▶ ABOUT THIS TASK
Read the records beneath this task and copy every line that contains the string "opportunities".

*** PROVIDED RECORDS Section Begins ***

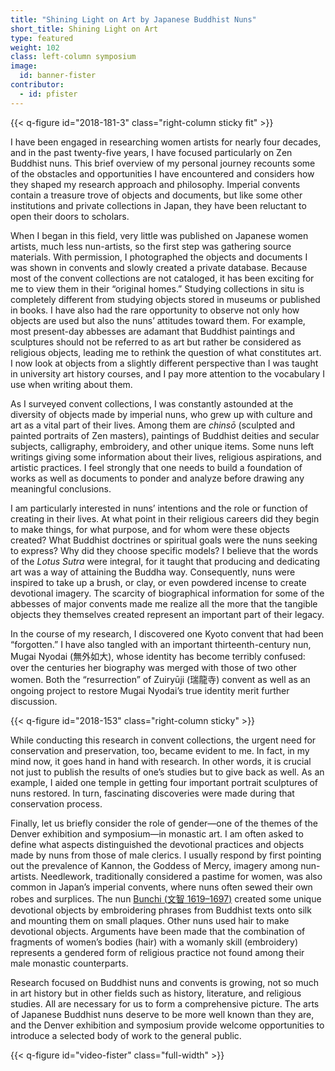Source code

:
 ```yaml
---
title: "Shining Light on Art by Japanese Buddhist Nuns"
short_title: Shining Light on Art
type: featured
weight: 102
class: left-column symposium
image:
  id: banner-fister
contributor:
  - id: pfister
---
```


{{< q-figure id="2018-181-3" class="right-column sticky fit" >}}

I have been engaged in researching women artists for nearly four decades, and in the past twenty-five years, I have focused particularly on Zen Buddhist nuns. This brief overview of my personal journey recounts some of the obstacles and opportunities I have encountered and considers how they shaped my research approach and philosophy. Imperial convents contain a treasure trove of objects and documents, but like some other institutions and private collections in Japan, they have been reluctant to open their doors to scholars.

When I began in this field, very little was published on Japanese women artists, much less nun-artists, so the first step was gathering source materials. With permission, I photographed the objects and documents I was shown in convents and slowly created a private database. Because most of the convent collections are not cataloged, it has been exciting for me to view them in their “original homes.” Studying collections in situ is completely different from studying objects stored in museums or published in books. I have also had the rare opportunity to observe not only how objects are used but also the nuns’ attitudes toward them. For example, most present-day abbesses are adamant that Buddhist paintings and sculptures should not be referred to as art but rather be considered as religious objects, leading me to rethink the question of what constitutes art. I now look at objects from a slightly different perspective than I was taught in university art history courses, and I pay more attention to the vocabulary I use when writing about them.

As I surveyed convent collections, I was constantly astounded at the diversity of objects made by imperial nuns, who grew up with culture and art as a vital part of their lives. Among them are *chinsō* (sculpted and painted portraits of Zen masters), paintings of Buddhist deities and secular subjects, calligraphy, embroidery, and other unique items. Some nuns left writings giving some information about their lives, religious aspirations, and artistic practices. I feel strongly that one needs to build a foundation of works as well as documents to ponder and analyze before drawing any meaningful conclusions.

I am particularly interested in nuns’ intentions and the role or function of creating in their lives. At what point in their religious careers did they begin to make things, for what purpose, and for whom were these objects created? What Buddhist doctrines or spiritual goals were the nuns seeking to express? Why did they choose specific models? I believe that the words of the *Lotus Sutra* were integral, for it taught that producing and dedicating art was a way of attaining the Buddha way. Consequently, nuns were inspired to take up a brush, or clay, or even powdered incense to create devotional imagery. The scarcity of biographical information for some of the abbesses of major convents made me realize all the more that the tangible objects they themselves created represent an important part of their legacy.

In the course of my research, I discovered one Kyoto convent that had been “forgotten.” I have also tangled with an important thirteenth-century nun, Mugai Nyodai (<span lang="ja">無外如大</span>), whose identity has become terribly confused: over the centuries her biography was merged with those of two other women. Both the “resurrection” of Zuiryūji (<span lang="ja">瑞龍寺</span>) convent as well as an ongoing project to restore Mugai Nyodai’s true identity merit further discussion.

{{< q-figure id="2018-153" class="right-column sticky" >}}

While conducting this research in convent collections, the urgent need for conservation and preservation, too, became evident to me. In fact, in my mind now, it goes hand in hand with research. In other words, it is crucial not just to publish the results of one’s studies but to give back as well. As an example, I aided one temple in getting four important portrait sculptures of nuns restored. In turn, fascinating discoveries were made during that conservation process.

Finally, let us briefly consider the role of gender—one of the themes of the Denver exhibition and symposium—in monastic art. I am often asked to define what aspects distinguished the devotional practices and objects made by nuns from those of male clerics. I usually respond by first pointing out the prevalence of Kannon, the Goddess of Mercy, imagery among nun-artists. Needlework, traditionally considered a pastime for women, was also common in Japan’s imperial convents, where nuns often sewed their own robes and surplices. The nun [Bunchi (<span lang="ja">文智</span> 1619–1697)](/artists/#Daitsū-Bunchi-大通文智/) created some unique devotional objects by embroidering phrases from Buddhist texts onto silk and mounting them on small plaques. Other nuns used hair to make devotional objects. Arguments have been made that the combination of fragments of women’s bodies (hair) with a womanly skill (embroidery) represents a gendered form of religious practice not found among their male monastic counterparts.

Research focused on Buddhist nuns and convents is growing, not so much in art history but in other fields such as history, literature, and religious studies. All are necessary for us to form a comprehensive picture. The arts of Japanese Buddhist nuns deserve to be more well known than they are, and the Denver exhibition and symposium provide welcome opportunities to introduce a selected body of work to the general public.

{{< q-figure id="video-fister" class="full-width" >}}
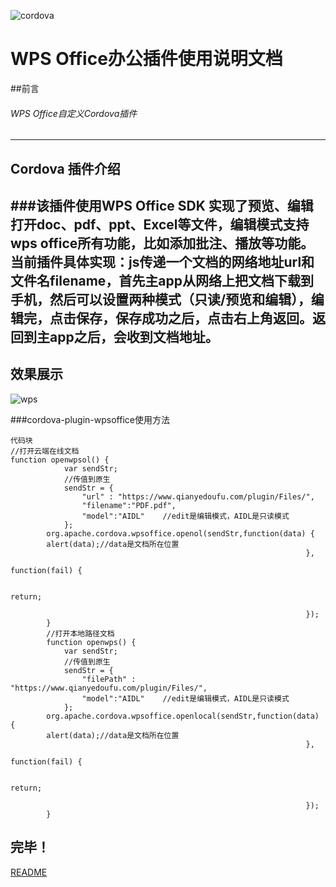 ![cordova](https://qianyedoufu.com/images/cordova.png)
# WPS Office办公插件使用说明文档
##前言

###### WPS Office自定义Cordova插件
---
## Cordova 插件介绍
###该插件使用WPS Office SDK 实现了预览、编辑打开doc、pdf、ppt、Excel等文件，编辑模式支持wps office所有功能，比如添加批注、播放等功能。当前插件具体实现：js传递一个文档的网络地址url和文件名filename，首先主app从网络上把文档下载到手机，然后可以设置两种模式（只读/预览和编辑），编辑完，点击保存，保存成功之后，点击右上角返回。返回到主app之后，会收到文档地址。
---
## 效果展示
![wps](https://qianyedoufu.com/images/wps.PNG)


###cordova-plugin-wpsoffice使用方法
```
代码块
//打开云端在线文档
function openwpsol() {
            var sendStr;
            //传值到原生
            sendStr = {
                "url" : "https://www.qianyedoufu.com/plugin/Files/",
                "filename":"PDF.pdf",
                "model":"AIDL"    //edit是编辑模式，AIDL是只读模式
            };
        org.apache.cordova.wpsoffice.openol(sendStr,function(data) {
        alert(data);//data是文档所在位置
                                                                  },
                                                                  function(fail) {

                                                                  return;

                                                                  });
        }
        //打开本地路径文档
        function openwps() {
            var sendStr;
            //传值到原生
            sendStr = {
                "filePath" : "https://www.qianyedoufu.com/plugin/Files/",
                "model":"AIDL"    //edit是编辑模式，AIDL是只读模式
            };
        org.apache.cordova.wpsoffice.openlocal(sendStr,function(data) {
        alert(data);//data是文档所在位置
                                                                  },
                                                                  function(fail) {

                                                                  return;

                                                                  });
        }
```
## 完毕！
[README](https://qianyedoufu.com/app/plugins/wps/README.md)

*** PROVIDED RECORDS Section Ends ***

▶ ANSWER
I have been engaged in researching women artists for nearly four decades, and in the past twenty-five years, I have focused particularly on Zen Buddhist nuns. This brief overview of my personal journey recounts some of the obstacles and opportunities I have encountered and considers how they shaped my research approach and philosophy. Imperial convents contain a treasure trove of objects and documents, but like some other institutions and private collections in Japan, they have been reluctant to open their doors to scholars.
Research focused on Buddhist nuns and convents is growing, not so much in art history but in other fields such as history, literature, and religious studies. All are necessary for us to form a comprehensive picture. The arts of Japanese Buddhist nuns deserve to be more well known than they are, and the Denver exhibition and symposium provide welcome opportunities to introduce a selected body of work to the general public.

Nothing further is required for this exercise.